BRIEF: Each record below should be output verbatim, without pictures.

DATA SUPPLIED:
⟨
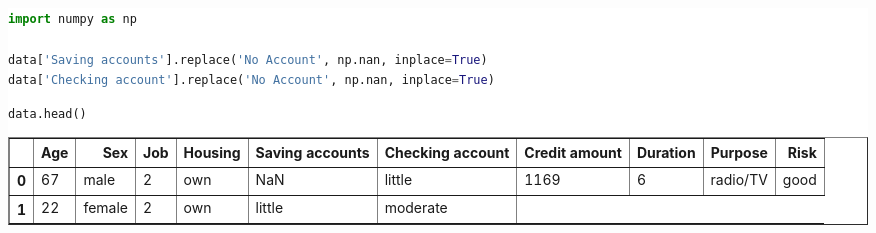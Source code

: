 

```python
import numpy as np

data['Saving accounts'].replace('No Account', np.nan, inplace=True)
data['Checking account'].replace('No Account', np.nan, inplace=True)
```


```python
data.head()
```




<div>
<style scoped>
    .dataframe tbody tr th:only-of-type {
        vertical-align: middle;
    }

    .dataframe tbody tr th {
        vertical-align: top;
    }

    .dataframe thead th {
        text-align: right;
    }
</style>
<table border="1" class="dataframe">
  <thead>
    <tr style="text-align: right;">
      <th></th>
      <th>Age</th>
      <th>Sex</th>
      <th>Job</th>
      <th>Housing</th>
      <th>Saving accounts</th>
      <th>Checking account</th>
      <th>Credit amount</th>
      <th>Duration</th>
      <th>Purpose</th>
      <th>Risk</th>
    </tr>
  </thead>
  <tbody>
    <tr>
      <th>0</th>
      <td>67</td>
      <td>male</td>
      <td>2</td>
      <td>own</td>
      <td>NaN</td>
      <td>little</td>
      <td>1169</td>
      <td>6</td>
      <td>radio/TV</td>
      <td>good</td>
    </tr>
    <tr>
      <th>1</th>
      <td>22</td>
      <td>female</td>
      <td>2</td>
      <td>own</td>
      <td>little</td>
      <td>moderate</td>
⟩
EXERCISE SOLUTION:
Source code

: 

```python
import numpy as np

data['Saving accounts'].replace('No Account', np.nan, inplace=True)
data['Checking account'].replace('No Account', np.nan, inplace=True)
```


```python
data.head()
```




<div>
<style scoped>
    .dataframe tbody tr th:only-of-type {
        vertical-align: middle;
    }

    .dataframe tbody tr th {
        vertical-align: top;
    }

    .dataframe thead th {
        text-align: right;
    }
</style>
<table border="1" class="dataframe">
  <thead>
    <tr style="text-align: right;">
      <th></th>
      <th>Age</th>
      <th>Sex</th>
      <th>Job</th>
      <th>Housing</th>
      <th>Saving accounts</th>
      <th>Checking account</th>
      <th>Credit amount</th>
      <th>Duration</th>
      <th>Purpose</th>
      <th>Risk</th>
    </tr>
  </thead>
  <tbody>
    <tr>
      <th>0</th>
      <td>67</td>
      <td>male</td>
      <td>2</td>
      <td>own</td>
      <td>NaN</td>
      <td>little</td>
      <td>1169</td>
      <td>6</td>
      <td>radio/TV</td>
      <td>good</td>
    </tr>
    <tr>
      <th>1</th>
      <td>22</td>
      <td>female</td>
      <td>2</td>
      <td>own</td>
      <td>little</td>
      <td>moderate</td>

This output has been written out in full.